I've then decided to kill the frame.  GUI won't do it again ("failed to ..." message..)

Code: [Select]
# ./qbkill 300:5
killed work: 300:5 

Now the whole Job is marked as "killed".

Resubmit the failed fram worked (with GUI).

Qube GUI: 5.5.3
Qube: 5.5-2


jburk

  • Administrator
  • *****
  • Posts: 493
this may be 2 separate issues.

1.) the GUI may have a bug, we'll look at that asap.

2.) when you retry from the command-line, you will also need to retry 1 or more subjobs (if the job has no running subjobs) so that there is a running subjob to service the pending frame.

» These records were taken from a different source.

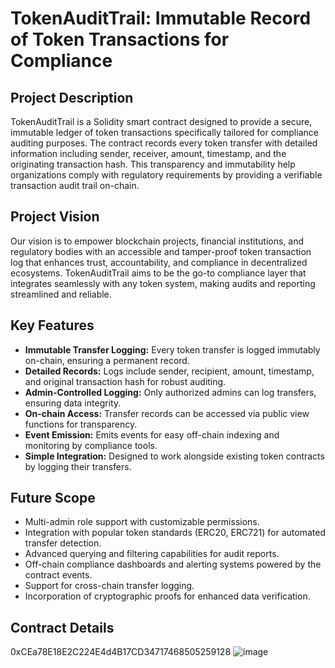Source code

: # TokenAuditTrail: Immutable Record of Token Transactions for Compliance

## Project Description
TokenAuditTrail is a Solidity smart contract designed to provide a secure, immutable ledger of token transactions specifically tailored for compliance auditing purposes. The contract records every token transfer with detailed information including sender, receiver, amount, timestamp, and the originating transaction hash. This transparency and immutability help organizations comply with regulatory requirements by providing a verifiable transaction audit trail on-chain.

## Project Vision
Our vision is to empower blockchain projects, financial institutions, and regulatory bodies with an accessible and tamper-proof token transaction log that enhances trust, accountability, and compliance in decentralized ecosystems. TokenAuditTrail aims to be the go-to compliance layer that integrates seamlessly with any token system, making audits and reporting streamlined and reliable.

## Key Features
- **Immutable Transfer Logging:** Every token transfer is logged immutably on-chain, ensuring a permanent record.
- **Detailed Records:** Logs include sender, recipient, amount, timestamp, and original transaction hash for robust auditing.
- **Admin-Controlled Logging:** Only authorized admins can log transfers, ensuring data integrity.
- **On-chain Access:** Transfer records can be accessed via public view functions for transparency.
- **Event Emission:** Emits events for easy off-chain indexing and monitoring by compliance tools.
- **Simple Integration:** Designed to work alongside existing token contracts by logging their transfers.

## Future Scope
- Multi-admin role support with customizable permissions.
- Integration with popular token standards (ERC20, ERC721) for automated transfer detection.
- Advanced querying and filtering capabilities for audit reports.
- Off-chain compliance dashboards and alerting systems powered by the contract events.
- Support for cross-chain transfer logging.
- Incorporation of cryptographic proofs for enhanced data verification.

## Contract Details
0xCEa78E18E2C224E4d4B17CD34717468505259128
![image](https://github.com/user-attachments/assets/682916ab-daed-4e14-8225-97795c2286d5)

As you've found, work is designated with a colon ":", like "300:5"

Subjobs are designated with a period ".", like "300.1"

When you retry in the GUI, it's does some work behind the scenes to determine whether it also needs to retry 1 or more subjobs; it will automagically retry 1 subjob for every retried frame, up to the job's cpu limit. 

The command-line doesn't do this; the command-line provides a lot more functionality than the gui, with the downside being that you have to tell it to do everything - it makes no assumptions.